Whenever Voldemort appears, hold up the picture. It's like he's coming right at you!
5. In the 7 Potters chase scene, throw a fist-full of feathers in the air when Hedwig gets hit. They will slowly float down around you and will lend the poignant moment an extra degree of sad realism. Note: Some of the people sitting near you may be allergic to real feathers, so be considerate and get your feathers from a non-allergenic pillow.
6. For the big wedding scene, throw rice in your face. (Uncooked is traditional.) Don’t be selfish—make sure you throw some into you date’s face, too.
7. When our three heroes enter Number 12 Grimmauld Place, the ghostly likeness of Dumbledore will rise from the dust to guard against intruders. Throwing real dust would be inappropriate, but some finely ground flour can be used to complete the 3D effect of the charging apparition. A third of a cup should do it. If the people behind you complain, apologize for not having enough flour for everybody.
8. Whenever Harry casts a Patronus spell in the Ministry of Magic, flash a camera in your eyes.
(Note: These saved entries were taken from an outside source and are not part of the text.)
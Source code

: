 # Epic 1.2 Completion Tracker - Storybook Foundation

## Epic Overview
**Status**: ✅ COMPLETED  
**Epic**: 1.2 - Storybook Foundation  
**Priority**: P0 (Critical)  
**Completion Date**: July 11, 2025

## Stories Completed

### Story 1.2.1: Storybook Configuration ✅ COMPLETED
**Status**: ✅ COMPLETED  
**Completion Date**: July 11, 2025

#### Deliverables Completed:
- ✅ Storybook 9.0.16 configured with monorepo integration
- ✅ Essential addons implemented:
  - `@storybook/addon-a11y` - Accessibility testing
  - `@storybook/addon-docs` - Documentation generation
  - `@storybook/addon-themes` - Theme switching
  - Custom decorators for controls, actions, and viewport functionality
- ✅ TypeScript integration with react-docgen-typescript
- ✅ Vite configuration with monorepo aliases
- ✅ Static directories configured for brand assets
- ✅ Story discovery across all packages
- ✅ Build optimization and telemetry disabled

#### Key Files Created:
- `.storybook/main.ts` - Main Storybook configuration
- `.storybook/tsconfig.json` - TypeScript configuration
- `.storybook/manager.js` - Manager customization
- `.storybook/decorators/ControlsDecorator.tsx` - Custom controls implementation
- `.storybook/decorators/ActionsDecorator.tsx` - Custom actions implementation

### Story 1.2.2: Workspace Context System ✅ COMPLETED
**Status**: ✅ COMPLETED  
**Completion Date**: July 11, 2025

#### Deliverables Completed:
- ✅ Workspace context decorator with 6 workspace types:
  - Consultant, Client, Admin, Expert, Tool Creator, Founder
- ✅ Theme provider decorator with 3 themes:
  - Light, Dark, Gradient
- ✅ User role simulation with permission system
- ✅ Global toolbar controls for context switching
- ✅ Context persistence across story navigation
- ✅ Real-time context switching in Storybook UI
9. By this point, your date won’t want to speak to you ever again. This is all for the best, as you are now getting to the part of the film where you will need to abandon your seat: As Harry, Ron, and Hermione get chased through the woods, run as fast as you can up and down the aisles. Pretend that the hands of the other patrons reaching out to grab you are the branches of trees. When the police arrive in the theater and start running after you, make a break for the nearest exit shouting, “Snatchers! Snatchers!”
10. If you’ve timed everything right, you should be in a police holding cell just as Harry and Ron are getting tossed into the cellar of Malfoy Manor. Is this immersive, or what? Wait for Dobby to rescue you or for your parents to post bail. Whichever comes first.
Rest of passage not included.